A man who is sexually active with a woman of childbearing potential and has not had a vasectomy must agree to use a double-barrier method of birth control [e.g., either condom with spermicidal foam/gel/cream/suppository or partner with occlusive cap (diaphragm or cervical/vault caps) with spermicidal foam/gel/cream/suppository]. All men must also not donate sperm during the study, from the time of first dose to the last dose of the study drug.
- Participation in another pharmacotherapeutic study or experimental medical device within 30 days before the start of study treatment
- Planned use of prasugrel or ticagrelor during the study
- Planned use of nonsteroidal anti-inflammatory agents (NSAID) during the study
- Subject is unwilling or unable to complete all study visits as well as follow-up visit.

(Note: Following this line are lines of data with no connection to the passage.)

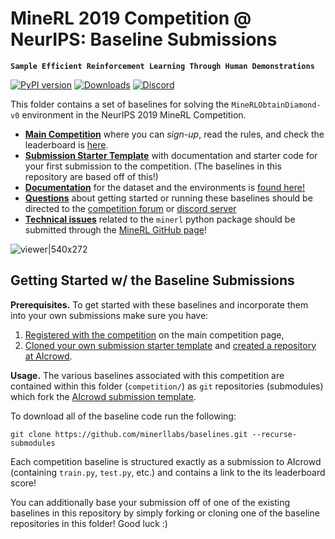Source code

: # MineRL 2019 Competition @ NeurIPS: Baseline Submissions
**`Sample Efficient Reinforcement Learning Through Human Demonstrations`**

[![PyPI version](https://badge.fury.io/py/minerl.svg)](https://badge.fury.io/py/minerl)
[![Downloads](https://pepy.tech/badge/minerl)](https://pepy.tech/project/minerl)
[![Discord](https://img.shields.io/discord/565639094860775436.svg?label=&logo=discord&logoColor=ffffff&color=7389D8&labelColor=6A7EC2)](https://discord.gg/BT9uegr)

This folder contains a set of baselines for solving the `MineRLObtainDiamond-v0` environment in the NeurIPS 2019 MineRL Competition. 

* [**Main Competition**](https://www.aicrowd.com/challenges/neurips-2019-minerl-competition) where you can *sign-up*, read the rules, and check the leaderboard is [here](https://www.aicrowd.com/challenges/neurips-2019-minerl-competition).
* [**Submission Starter Template**](https://github.com/minerllabs/competition_submission_starter_template) with documentation and starter code for your first submission to the competition. (The baselines in this repository are based off of this!)
* [**Documentation**](http://minerl.io/docs/) for the dataset and the environments is [found here!](http://minerl.io/docs/)
* [**Questions**](https://discourse.aicrowd.com/c/neurips-2019-minerl-competition) about getting started or running these baselines should be directed to the [competition forum](https://discourse.aicrowd.com/c/neurips-2019-minerl-competition) or [discord server](https://discord.gg/BT9uegr)
* [**Technical issues**](https://github.com/minerllabs/minerl/issues) related to the `minerl` python package should be submitted through the [MineRL GitHub page](https://github.com/minerllabs/minerl/issues)! 


![viewer|540x272](http://www.minerl.io/docs/_images/cropped_viewer.gif)

## Getting Started w/ the Baseline Submissions


**Prerequisites.** To get started with these baselines and incorporate them into your own submissions make sure you have:
1. [Registered with the competition](https://www.aicrowd.com/challenges/neurips-2019-minerl-competition) on the main competition page,
2. [Cloned your own submission starter template](https://github.com/minerllabs/competition_submission_starter_template) and [created a repository at AIcrowd](http://gitlab.aicrowd.com).

**Usage.** The various baselines associated with this competition are contained within this folder (`competition/`) as `git` repositories (submodules) which fork the [AIcrowd submission template](https://github.com/minerllabs/competition_submission_starter_template). 

To download all of the baseline code run the following:
```
git clone https://github.com/minerllabs/baselines.git --recurse-submodules
```
Each competition baseline is structured exactly as a submission to AIcrowd (containing `train.py`, `test.py`, etc.)  and contains a link to the its leaderboard score!

You can additionally base your submission off of one of the existing baselines in this repository by simply forking or cloning one of the baseline repositories in this folder! Good luck :)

- Subject is an employee or investigator of study site, with direct involvement in the proposed study or other studies under the direction of that investigator study site, as well as family members of the employees or investigator.
- Planned use of proton pump inhibitors (PPIs) omeprazole or esomeprazole with clopidogrel during the study. Use of other PPIs is allowed.